Initial trade data for April shows that Russia is being denied access to critical industrial goods. But so far, manufacturing surveys, while negative, do not suggest producers anticipate a supply shock of the scale of the auto sector.

The biggest long-term shock will come from Europe’s efforts to end all Russian energy imports that account for some 40% of Russia’s budget revenue. This will take several years to implement but Europe is committed to the strategy.

The International Energy Agency (IEA) reports that Russian crude oil output averaged around 10mn barrels a day in the first three months of this year. Russian oil output dropped last month to around 9.1mn barrels a day. When natural gas liquids are included, Russia’s overall oil output in April averaged about 10.3mn barrels a day, a decline of roughly 10%. Oil refining volumes reportedly declined sharply in March and April. Deputy prime minister Alexander Novak says that he expects oil production to rise significantly in May and that production levels should further increase in June. Other forecasts are more pessimistic, however. The base scenario in the latest forecast of Russia’s economic development ministry sees oil production contracting by 9% this year. The IEA estimates that Russian oil production could decline to a level of around a 7mn barrels a day by the end of this year.

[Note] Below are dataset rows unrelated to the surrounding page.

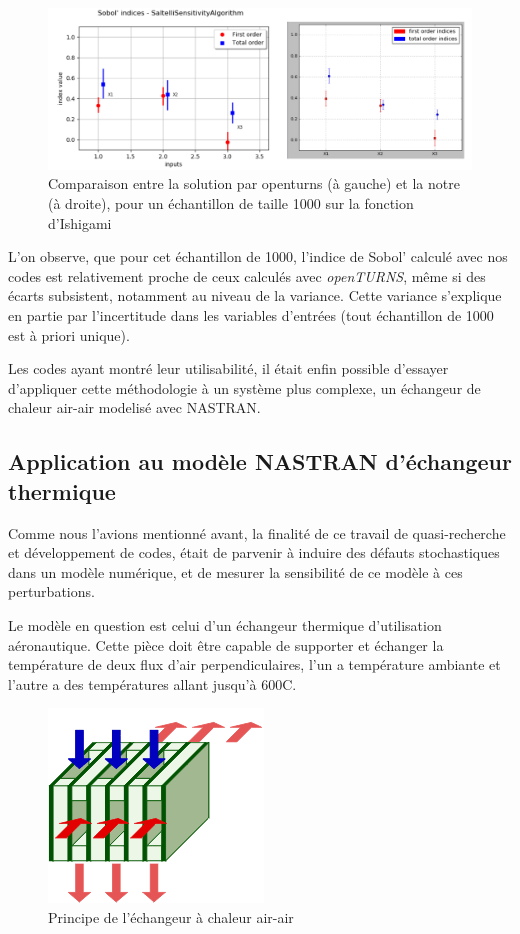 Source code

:\documentclass[a4paper,10pt]{article}
\begin{document}
\begin{figure}[H]
   \centering   
   \includegraphics[scale=0.255]{comparisonOtMe.png}
      \caption{Comparaison entre la solution par openturns (à gauche) et la notre (à droite), pour un échantillon de taille 1000 sur la fonction d'Ishigami}
         \label{Comparison}
\end{figure}

L'on observe, que pour cet échantillon de 1000, l'indice de Sobol' calculé avec nos codes est relativement proche de ceux calculés avec \textit{openTURNS}, même si des écarts subsistent, notamment au niveau de la variance. Cette variance s'explique en partie par l'incertitude dans les variables d'entrées (tout échantillon de 1000 est à priori unique).

Les codes ayant montré leur utilisabilité, il était enfin possible d'essayer d'appliquer cette méthodologie à un système plus complexe, un échangeur de chaleur air-air modelisé avec NASTRAN. 
 
\subsection{Application au modèle NASTRAN d'échangeur thermique}

Comme nous l'avions mentionné avant, la finalité de ce travail de quasi-recherche et développement de codes, était de parvenir à induire des défauts stochastiques dans un modèle numérique, et de mesurer la sensibilité de ce modèle à ces perturbations. 

Le modèle en question est celui d'un échangeur thermique d'utilisation aéronautique. Cette pièce doit être  capable de supporter et échanger la température de deux flux d'air perpendiculaires, l'un a température ambiante et l'autre a des températures allant jusqu'à 600C. \\

\begin{figure}[H]
   \centering   
   \includegraphics[scale=0.5]{principeEchangeur.png}
      \caption{Principe de l'échangeur à chaleur air-air}
         \label{principleExchanger}
\end{figure}
\end{document}
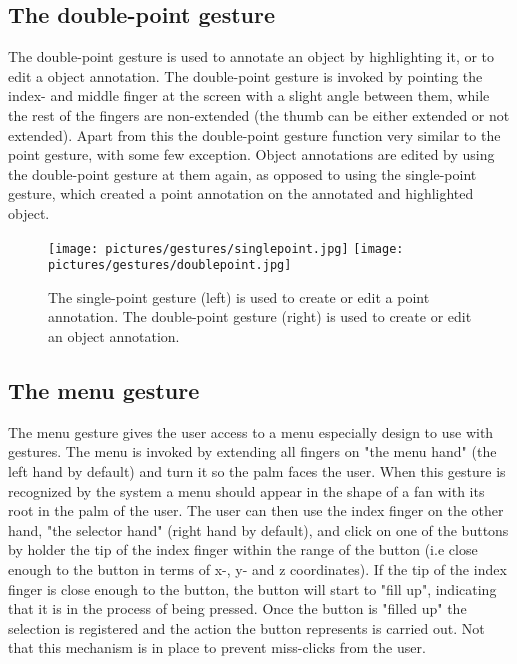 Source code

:\subsection{The double-point gesture}
The double-point gesture is used to annotate an object by highlighting it, or to edit a object annotation. The double-point gesture is invoked by pointing the index- and
middle finger at the screen with a slight angle between them, while the rest of the fingers are non-extended (the thumb can be either extended or not extended).
Apart from this the double-point gesture function very similar to the point gesture, with some few exception. Object annotations are edited by using the 
double-point gesture at them again, as opposed to using the single-point gesture, which created a point annotation on the annotated and highlighted object.

\begin{figure}%
	\texttt{[image: pictures/gestures/singlepoint.jpg]}
    \texttt{[image: pictures/gestures/doublepoint.jpg]}
	\caption[The single-point and double-point gestures]{The single-point gesture (left) is used to create or edit a point annotation. 
             The double-point gesture (right) is used to create or edit an object annotation.}
	\label{fig:gestures3}
\end{figure} 

\subsection{The menu gesture}
The menu gesture gives the user access to a menu especially design to use with gestures. The menu is invoked by extending all fingers on 
"the menu hand" (the left hand by default) and turn it so the palm faces the user. When this gesture is recognized by the system a menu should 
appear in the shape of a fan with its root in the palm of the user. The user can then use the index finger on the other hand, "the selector hand" (right hand by default),
and click on one of the buttons by holder the tip of the index finger within the range of the button (i.e close enough to the button in terms of x-, y- and z coordinates).
If the tip of the index finger is close enough to the button, the button will start to "fill up", indicating that it is in the process of being pressed.
Once the button is "filled up" the selection is registered and the action the button represents is carried out. Not that this mechanism is in place
to prevent miss-clicks from the user. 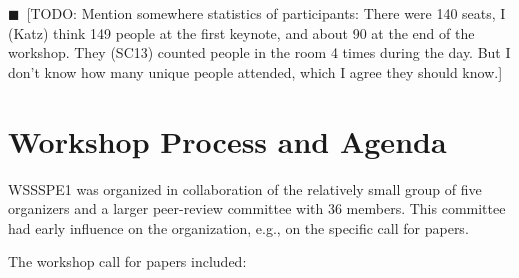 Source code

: \documentclass[11pt, oneside]{amsart}
\newcommand{\todo}[1]{{\color{blue}$\blacksquare$~\textsf{[TODO: #1]}}}
\begin{document}
\todo{Mention somewhere statistics of participants: There were 140 seats, I (Katz) think 149 people at the first keynote, and about 90 at the end of the workshop.  They (SC13) counted people in the room 4 times during the day.  But I don’t know how many unique people attended, which I agree they should know.}

\section{Workshop Process and Agenda} \label{sec:process}

WSSSPE1 was organized in collaboration of the relatively small group
of five organizers and a larger peer-review committee with 36
members. This committee had early influence on the organization, e.g.,
on the specific call for papers.

The workshop call for papers included:
\end{document}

It will cost the EU €195bn to become independent from Russian energy, reported The European Commission wants to set more ambitious goals for increasing the use of renewable energy sources and energy conservation. The strategy aims to quickly reduce dependence on fossil fuels from Russia through the transition to the energy sector. By 2030, 45% of the total energy in the EU should come from renewable sources instead of the previously planned 40%. According to the project, by 2028, the number of solar power systems should more than double to 300 gigawatts. By 2030, 10mn tons will be produced in the EU, and another 10mn tons will be imported. At the same time, by the end of the decade, it is proposed to reduce energy consumption by at least 13%, instead of the previously planned 9%.

Finland and Sweden have applied for NATO membership and Russia responded by cutting off Finland’s electricity and gas exports. Russia has also said it will beef up its military presence in the Western Military district. The Finnish and Swedish Foreign Ministers signed the applications on May 17, and now their admission depends on ratification by all 30 member states. However, Turkey opposes the measure and has put forward a number of conditions for its approval in a move widely seen as Turkish president Recep Tayyip Erdogan using the issue to win political capital from Europe. Turkey wants Sweden and Finland to recognize the Kurdistan Workers' Party (a rebel group in Turkey) as terrorists and a new shipment of F-16 aircraft to Turkey, as well as Turkish readmission to the F-35 fighter supply program (from which it was removed in 2019). Finnish President Sauli Niinistö said that he was "optimistic" that these issues could be "resolved through discussions.”

The war in Ukraine rumbled on in May and has become entirely focused on the Donbas region. At the time of writing the forces were equally balanced and the fighting intense. It remains impossible to call a winner as the arrival of Nato weapons to the front line have evened the fight but Russia is slowing bring more and more resources to bare on the fight while those available to Ukraine remain limited, despite the huge mismatch, to Ukraine’s advantage, in morale and men available to fight.